Tijdens de winter van 1572/73 werden beide molens tijdens een dijkdoorbraak door kruiend ijs vernield. Pas in 1631 is weer berichtgeving over de molens met betrekking tot herbouw van een molen aan de Molenkamp op de fundaties van een eerdere molen (het betreft de Achterste molen ter hoogte van de A15). Volgens een legende werd tijdens die werkzaamheden een “maatpaal” met betrekking tot een waterpeil ontdekt die als opschrift het “ijzeren veulen” had. Zo zou de molen aan zijn naam gekomen zijn. In 1675 kreeg Cornelis Hendrickzn Verploegh, molenmaker, buurmeester en schepen in Hellouw de financiering rond voor herbouw en/of reparaties aan de molens. In november 1776 besloot het polderbestuur van de polders Hellouw en Haaften tot het aanbesteden van een “agt kantige water moolen, en het leggen van een steene sluis, door den Lingen dyk, mitsgaders het leeveren der nodige materiaalen” (dit betrof de Voorste Molen). Er was dus samenwerking tussen deze doorgaans rivaliserende dorpspolders. In 1803 brandde de Voorste molen af en ruim zestig jaar later (1864) vatte ook de Achterste Molen vlam. Sindsdien is hen elke natuurramp bespaard gebleven en staan ze er vandaag aan de dag nog steeds.

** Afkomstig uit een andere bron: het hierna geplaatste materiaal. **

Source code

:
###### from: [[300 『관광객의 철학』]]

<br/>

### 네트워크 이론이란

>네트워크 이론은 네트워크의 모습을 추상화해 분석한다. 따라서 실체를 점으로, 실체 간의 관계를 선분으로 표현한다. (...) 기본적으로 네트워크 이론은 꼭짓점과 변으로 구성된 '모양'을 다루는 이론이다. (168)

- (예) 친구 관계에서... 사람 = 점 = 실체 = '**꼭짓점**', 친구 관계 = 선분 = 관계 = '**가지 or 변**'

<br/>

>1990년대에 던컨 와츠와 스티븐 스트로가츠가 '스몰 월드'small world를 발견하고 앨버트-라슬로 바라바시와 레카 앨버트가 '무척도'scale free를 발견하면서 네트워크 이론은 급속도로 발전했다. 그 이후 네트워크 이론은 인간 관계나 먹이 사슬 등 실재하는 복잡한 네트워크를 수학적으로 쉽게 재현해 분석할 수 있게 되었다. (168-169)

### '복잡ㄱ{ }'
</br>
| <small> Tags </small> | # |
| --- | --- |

Rond 1863 liep een discussie om een stoomgemaal te bouwen bij Gellicum om het overtollige water te verwerken. Blijkbaar had men nog niet veel vertrouwen in het nog te bouwen stoomgemaal want de afgebrande Achterste molen werd vervangen door een nieuw exemplaar. Overigens werden de molens telkens op dezelfde plaats herbouwd. In april 1934 verscheen in een tijdschrift het volgende bericht “De molen te Hellouw, een der mooiste en tijpische molens in de Betuwe moet verdwijnen, hij zal worden afgebroken”. Om onbekende reden is de Hellouwse molens dat lot bespaard gebleven. Dit in tegenstelling tot vele andere molens die in het Rivierengebied gestaan hebben. Tot 1953 waren de molens eigendom van de dorpspolder Hellouw, daarna tot 1974 van het Polderdistrict Tielerwaard. Al voor die tijd speelde de in 1959 opgerichte Gelderse Molencommissie een rol voor het behoud van beide molens. Momenteel vallen de molens onder het beheer van Molenstichting voor het Gelders Rivierengebied.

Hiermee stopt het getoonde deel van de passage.